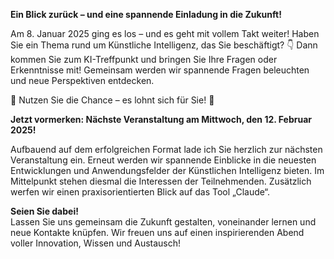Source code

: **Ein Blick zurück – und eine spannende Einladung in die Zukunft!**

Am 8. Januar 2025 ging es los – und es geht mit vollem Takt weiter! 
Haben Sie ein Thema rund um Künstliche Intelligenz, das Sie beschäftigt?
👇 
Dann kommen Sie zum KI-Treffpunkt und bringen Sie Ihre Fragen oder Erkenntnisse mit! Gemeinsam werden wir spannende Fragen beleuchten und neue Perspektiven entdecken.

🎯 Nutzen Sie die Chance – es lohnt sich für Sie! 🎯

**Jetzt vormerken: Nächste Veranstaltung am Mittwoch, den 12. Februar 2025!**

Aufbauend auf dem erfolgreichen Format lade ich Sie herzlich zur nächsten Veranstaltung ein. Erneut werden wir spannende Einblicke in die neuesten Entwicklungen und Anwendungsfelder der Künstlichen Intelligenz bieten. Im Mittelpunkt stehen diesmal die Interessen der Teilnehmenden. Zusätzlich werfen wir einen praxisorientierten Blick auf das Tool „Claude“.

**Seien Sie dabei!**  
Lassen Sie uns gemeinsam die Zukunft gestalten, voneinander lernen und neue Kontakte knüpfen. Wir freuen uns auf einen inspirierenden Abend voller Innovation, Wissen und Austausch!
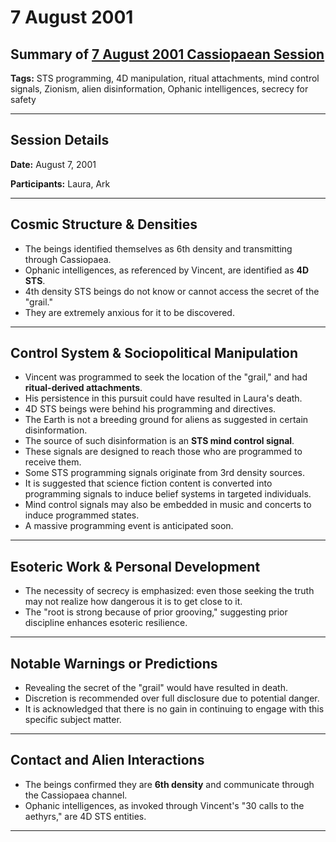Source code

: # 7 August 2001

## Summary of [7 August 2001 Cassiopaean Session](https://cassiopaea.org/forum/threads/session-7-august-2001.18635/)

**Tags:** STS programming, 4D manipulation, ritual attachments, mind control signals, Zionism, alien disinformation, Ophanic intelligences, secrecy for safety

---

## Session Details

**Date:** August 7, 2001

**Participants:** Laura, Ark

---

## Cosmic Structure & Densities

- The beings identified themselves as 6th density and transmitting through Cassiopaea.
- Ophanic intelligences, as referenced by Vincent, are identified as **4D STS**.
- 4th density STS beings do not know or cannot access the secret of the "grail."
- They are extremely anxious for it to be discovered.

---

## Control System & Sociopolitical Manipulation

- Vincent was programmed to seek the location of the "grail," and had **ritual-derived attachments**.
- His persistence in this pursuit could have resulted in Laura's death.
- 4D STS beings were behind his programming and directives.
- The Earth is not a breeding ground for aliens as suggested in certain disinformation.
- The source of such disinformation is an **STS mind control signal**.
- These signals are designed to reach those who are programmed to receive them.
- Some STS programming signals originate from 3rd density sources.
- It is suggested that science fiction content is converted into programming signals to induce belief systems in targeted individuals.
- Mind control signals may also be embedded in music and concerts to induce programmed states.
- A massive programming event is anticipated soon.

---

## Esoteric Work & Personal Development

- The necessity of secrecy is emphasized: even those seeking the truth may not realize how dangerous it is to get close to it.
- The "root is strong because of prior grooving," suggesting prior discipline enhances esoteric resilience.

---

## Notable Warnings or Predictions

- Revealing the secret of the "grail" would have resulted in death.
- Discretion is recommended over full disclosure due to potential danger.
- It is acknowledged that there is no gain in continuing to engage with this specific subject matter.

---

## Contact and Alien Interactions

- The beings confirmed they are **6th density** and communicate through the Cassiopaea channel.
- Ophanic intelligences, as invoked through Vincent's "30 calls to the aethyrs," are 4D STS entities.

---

...

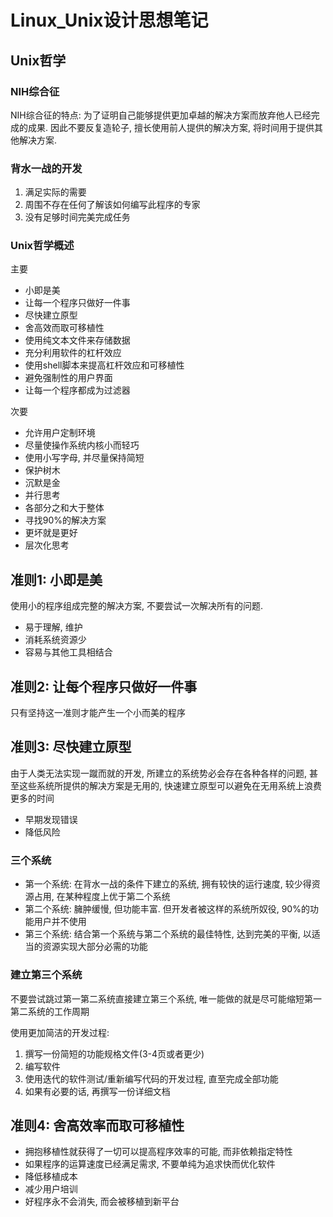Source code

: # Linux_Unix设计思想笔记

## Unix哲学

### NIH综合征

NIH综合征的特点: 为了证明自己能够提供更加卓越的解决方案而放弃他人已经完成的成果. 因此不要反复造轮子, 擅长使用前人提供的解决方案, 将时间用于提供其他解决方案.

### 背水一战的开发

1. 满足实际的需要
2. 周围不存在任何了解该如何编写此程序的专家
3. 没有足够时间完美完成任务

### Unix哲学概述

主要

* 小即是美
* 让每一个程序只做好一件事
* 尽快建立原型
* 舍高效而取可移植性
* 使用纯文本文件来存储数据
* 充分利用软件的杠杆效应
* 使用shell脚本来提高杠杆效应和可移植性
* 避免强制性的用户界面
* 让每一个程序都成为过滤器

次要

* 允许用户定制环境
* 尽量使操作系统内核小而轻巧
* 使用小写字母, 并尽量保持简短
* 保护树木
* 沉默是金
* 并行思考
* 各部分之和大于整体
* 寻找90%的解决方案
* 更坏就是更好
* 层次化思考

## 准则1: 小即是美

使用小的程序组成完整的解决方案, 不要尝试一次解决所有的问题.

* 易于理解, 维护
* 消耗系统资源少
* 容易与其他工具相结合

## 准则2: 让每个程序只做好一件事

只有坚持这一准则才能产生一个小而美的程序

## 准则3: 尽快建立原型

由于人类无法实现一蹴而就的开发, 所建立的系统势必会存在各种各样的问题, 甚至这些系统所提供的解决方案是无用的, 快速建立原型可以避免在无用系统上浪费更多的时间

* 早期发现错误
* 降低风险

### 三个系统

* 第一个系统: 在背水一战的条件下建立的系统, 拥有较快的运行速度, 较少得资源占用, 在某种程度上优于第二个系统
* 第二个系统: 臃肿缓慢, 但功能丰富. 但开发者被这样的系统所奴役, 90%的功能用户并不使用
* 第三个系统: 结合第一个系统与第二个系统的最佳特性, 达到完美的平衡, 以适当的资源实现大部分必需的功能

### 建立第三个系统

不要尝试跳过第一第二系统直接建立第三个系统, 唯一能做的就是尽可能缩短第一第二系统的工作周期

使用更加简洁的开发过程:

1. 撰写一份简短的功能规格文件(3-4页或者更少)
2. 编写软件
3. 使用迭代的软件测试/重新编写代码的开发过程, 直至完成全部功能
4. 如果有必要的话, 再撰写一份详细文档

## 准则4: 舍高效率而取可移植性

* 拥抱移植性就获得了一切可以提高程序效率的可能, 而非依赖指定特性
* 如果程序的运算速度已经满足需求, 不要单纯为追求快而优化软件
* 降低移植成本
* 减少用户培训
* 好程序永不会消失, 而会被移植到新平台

Task to carry out: From the entries above, extract only the lines running from the one containing "## Control System" through the one containing "## Contact and Alien Interactions", inclusive.

Result for this exercise:
## Control System & Sociopolitical Manipulation

- Vincent was programmed to seek the location of the "grail," and had **ritual-derived attachments**.
- His persistence in this pursuit could have resulted in Laura's death.
- 4D STS beings were behind his programming and directives.
- The Earth is not a breeding ground for aliens as suggested in certain disinformation.
- The source of such disinformation is an **STS mind control signal**.
- These signals are designed to reach those who are programmed to receive them.
- Some STS programming signals originate from 3rd density sources.
- It is suggested that science fiction content is converted into programming signals to induce belief systems in targeted individuals.
- Mind control signals may also be embedded in music and concerts to induce programmed states.
- A massive programming event is anticipated soon.

---

## Esoteric Work & Personal Development

- The necessity of secrecy is emphasized: even those seeking the truth may not realize how dangerous it is to get close to it.
- The "root is strong because of prior grooving," suggesting prior discipline enhances esoteric resilience.

---

## Notable Warnings or Predictions

- Revealing the secret of the "grail" would have resulted in death.
- Discretion is recommended over full disclosure due to potential danger.
- It is acknowledged that there is no gain in continuing to engage with this specific subject matter.

---

## Contact and Alien Interactions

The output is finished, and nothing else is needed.